In our study, patients with GSG abnormal for age had more severe proteinuria. This finding might be attributed to severe disease documented with higher scores in the Oxford classification (Table 1). Given these previous studies, there are emerging controversies regarding the relationship between global glomerulosclerosis and proteinuria. In a previous study on focal segmental glomerulosclerosis, membranous nephropathy, and minimal change disease, patients with GSG abnormal for age were found to have less proteinuria15. The association between global glomerulosclerosis and lower proteinuria might be caused by a decline in glomeruli known to filter protein26. In contrast, another study has shown that patients with a higher percentage of global glomerulosclerosis have more proteinuria14. IgAN with proteinuria of the nephrotic range had more global glomerulosclerosis27, showing concordance with our findings that patients with GSG abnormal for age had more proteinuria. Because global glomerulosclerosis associated with aging does not affect proteinuria12, these findings suggested that the relationship between proteinuria and global glomerulosclerosis might be associated with the pathophysiology of the disease itself. A recent study has shown that specific type of global glomerulosclerosis, solidification rather than obsolescence, is associated with IgAN-related clinical parameters27.
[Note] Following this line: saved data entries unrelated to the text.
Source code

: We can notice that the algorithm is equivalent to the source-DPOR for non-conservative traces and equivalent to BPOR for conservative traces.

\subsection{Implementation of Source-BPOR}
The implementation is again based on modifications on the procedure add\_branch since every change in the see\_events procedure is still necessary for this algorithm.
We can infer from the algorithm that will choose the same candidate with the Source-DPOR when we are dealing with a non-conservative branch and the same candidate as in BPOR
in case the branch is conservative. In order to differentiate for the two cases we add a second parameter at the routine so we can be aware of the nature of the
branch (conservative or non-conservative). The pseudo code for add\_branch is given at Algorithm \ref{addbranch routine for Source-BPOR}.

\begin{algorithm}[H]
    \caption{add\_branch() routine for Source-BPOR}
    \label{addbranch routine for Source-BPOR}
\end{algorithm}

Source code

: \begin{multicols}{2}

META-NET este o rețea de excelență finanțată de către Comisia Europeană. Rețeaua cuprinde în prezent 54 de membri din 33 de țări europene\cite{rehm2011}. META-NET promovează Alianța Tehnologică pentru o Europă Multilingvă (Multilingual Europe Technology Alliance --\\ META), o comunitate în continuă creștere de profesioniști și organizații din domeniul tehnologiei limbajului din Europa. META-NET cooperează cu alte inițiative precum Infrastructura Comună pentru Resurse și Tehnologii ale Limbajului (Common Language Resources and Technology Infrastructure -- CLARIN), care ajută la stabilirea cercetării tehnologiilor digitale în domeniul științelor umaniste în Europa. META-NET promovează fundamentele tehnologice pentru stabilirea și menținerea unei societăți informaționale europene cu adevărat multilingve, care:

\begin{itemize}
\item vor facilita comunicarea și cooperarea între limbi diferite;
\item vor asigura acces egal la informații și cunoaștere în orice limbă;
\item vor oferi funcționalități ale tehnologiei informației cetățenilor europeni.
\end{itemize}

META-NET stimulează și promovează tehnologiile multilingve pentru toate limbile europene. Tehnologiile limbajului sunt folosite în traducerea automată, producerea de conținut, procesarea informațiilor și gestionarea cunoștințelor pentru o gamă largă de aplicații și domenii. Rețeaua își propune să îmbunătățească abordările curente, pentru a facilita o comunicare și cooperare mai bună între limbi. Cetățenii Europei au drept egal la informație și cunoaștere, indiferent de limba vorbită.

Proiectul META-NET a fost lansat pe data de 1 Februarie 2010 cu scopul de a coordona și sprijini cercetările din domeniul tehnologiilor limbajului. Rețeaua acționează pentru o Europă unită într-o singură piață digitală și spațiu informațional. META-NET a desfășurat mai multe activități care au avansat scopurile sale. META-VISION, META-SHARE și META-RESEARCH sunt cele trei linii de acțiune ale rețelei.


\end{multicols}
In our cohort comprised of 217 patients, 35 (16.1%) patients received immunosuppressive therapy. There was no statistical difference between the two groups whether immunosuppressive therapy was performed (Table 1). The amount of proteinuria in patients who received immunosuppressive was higher compared to those who did not (1.831 [0.457–4.036] vs. 0.592 [0.324–1.282], respectively). In a fully-adjusted Cox proportional model (Table 3), immunosuppressive therapy was not a factor affecting prognosis (HR: 0.40 [0.13–1.22]). It was attributed to that because only 28% of patients with 1 g/day or more of proteinuria were treated. The reason for the small number of patients who received immunosuppressive therapy was that some patients were included in our study before the publication of guidelines for glomerulonephritis by the Kidney Disease: Improving Global Outcome28. Additionally, our institution was concerned about the risk more than the benefit from immunosuppressive therapy. This concern remains after two significant randomized control studies recently published29,30.

Our study had several limitations. First, this was a retrospective study performed only in a single center in Korea. Second, all subjects in the present study were Asian. The age-based reference range for GSG was derived from healthy living donors and most of them were White. Whether these reference ranges should differ by race is unclear13. Third, creatinine based eGFR was used as an indicator of renal function. Because almost all patients in this study showed nearly normal eGFR (CKD stage 1 or 2), a small perturbation in creatinine level could cause severe changes in eGFR. To overcome this shortcoming, the renal outcome was defined as an eGFR level 40% lower than baseline eGFR lasting more than a month.

In conclusion, GSG abnormal for age might be an independent risk factor that should be evaluated to accurately predict renal outcome of IgAN, especially when T score of the Oxford classification is zero.